That's great news Luke  ! glad you figure that out. Nice looking mantis there and best of luck with them bro.


----------



## Fisherman_Brazil (Dec 20, 2007)

Thanks Mike and Yen,

later with little luck, shall have some ooth available, and will ship to the States and Germany, so everybody may have opportunity to breed them.


----------



## Fisherman_Brazil (Mar 27, 2008)

Sent all my ooth to germany friends, and now finaly I have managed to trade another ooth to work with, and now I have few subadult and L3 nymphs.
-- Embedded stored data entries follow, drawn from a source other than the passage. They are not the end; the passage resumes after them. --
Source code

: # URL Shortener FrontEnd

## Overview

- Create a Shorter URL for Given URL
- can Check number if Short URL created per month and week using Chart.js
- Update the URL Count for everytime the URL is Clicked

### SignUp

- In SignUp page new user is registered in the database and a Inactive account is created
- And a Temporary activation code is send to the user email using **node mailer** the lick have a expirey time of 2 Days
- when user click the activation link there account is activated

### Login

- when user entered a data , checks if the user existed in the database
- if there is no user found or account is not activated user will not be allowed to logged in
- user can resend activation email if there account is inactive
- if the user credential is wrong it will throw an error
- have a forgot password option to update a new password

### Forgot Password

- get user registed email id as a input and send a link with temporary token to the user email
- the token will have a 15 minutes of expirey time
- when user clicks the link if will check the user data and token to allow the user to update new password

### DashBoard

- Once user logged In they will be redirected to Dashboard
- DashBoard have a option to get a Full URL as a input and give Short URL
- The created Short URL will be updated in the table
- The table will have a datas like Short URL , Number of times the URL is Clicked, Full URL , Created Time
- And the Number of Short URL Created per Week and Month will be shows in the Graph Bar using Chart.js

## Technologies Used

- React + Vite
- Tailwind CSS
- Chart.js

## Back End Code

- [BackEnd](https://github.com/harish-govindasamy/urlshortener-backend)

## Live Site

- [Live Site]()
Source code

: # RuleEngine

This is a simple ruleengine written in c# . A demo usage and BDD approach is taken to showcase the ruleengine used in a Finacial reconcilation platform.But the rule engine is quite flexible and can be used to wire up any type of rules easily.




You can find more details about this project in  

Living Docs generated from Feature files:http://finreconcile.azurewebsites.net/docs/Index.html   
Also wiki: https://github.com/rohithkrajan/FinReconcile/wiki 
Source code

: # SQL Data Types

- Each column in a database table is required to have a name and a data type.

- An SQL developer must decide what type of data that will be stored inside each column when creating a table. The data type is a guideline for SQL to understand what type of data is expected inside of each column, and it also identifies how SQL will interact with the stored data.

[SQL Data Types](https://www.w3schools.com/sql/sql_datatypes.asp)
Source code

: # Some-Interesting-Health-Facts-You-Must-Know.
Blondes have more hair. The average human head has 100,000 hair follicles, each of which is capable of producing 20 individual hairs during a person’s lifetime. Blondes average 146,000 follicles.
Will keep updated when I am lucky enough to have them mated shortly.

Luke


----------



## Gurd (Mar 27, 2008)

Good luck with them Luke


----------



## hibiscusmile (Mar 27, 2008)

Yes we can hardly wait for some ooths, I have two types now and love the way they walk and box, they look like Popeyes arms :lol:


----------



## Fisherman_Brazil (Mar 29, 2008)

Thanks all.

I need to apologize for the misleading by calling Amantis nawai the "black hand/arm boxer mantis", although just for fun and for easy remembering. The name NA-WA-I (fame-peace-distinguish) is an Japanese scholar, could be the one first describing it. Sorry I have no answer to that, but I would feel guilty if people would follow my wrong doing and continuing call it this name.

Amantis nawai is a very small species, not really for anybody to keep. You must have some little prey for the L1, after that FF will be just perfect. Otherwise, the casualty will be more than we can possibly imagine. This species do boxing a lot, and can be identified by the black arm very easy, considered rare here in Taiwan, although really wild distributed over the mountainous region all over the island.

Luke


----------



## Hypoponera (Mar 29, 2008)

A possible candidate for springtails! Or the tiny fruitflies that are produced as a culture's food supply runs out.


----------



## Fisherman_Brazil (May 21, 2008)

This species is not very difficult to breed if you have small prey ready. Any case, only FF is available the 30% out of the hatchlings (15 nymphs is nominal ) will likely be losing. Room temperature will be ok, and daily misting will be just fine. Very robust species, and please separate them no later then L4 if preferred as the cannibalism likely to happen the most.


----------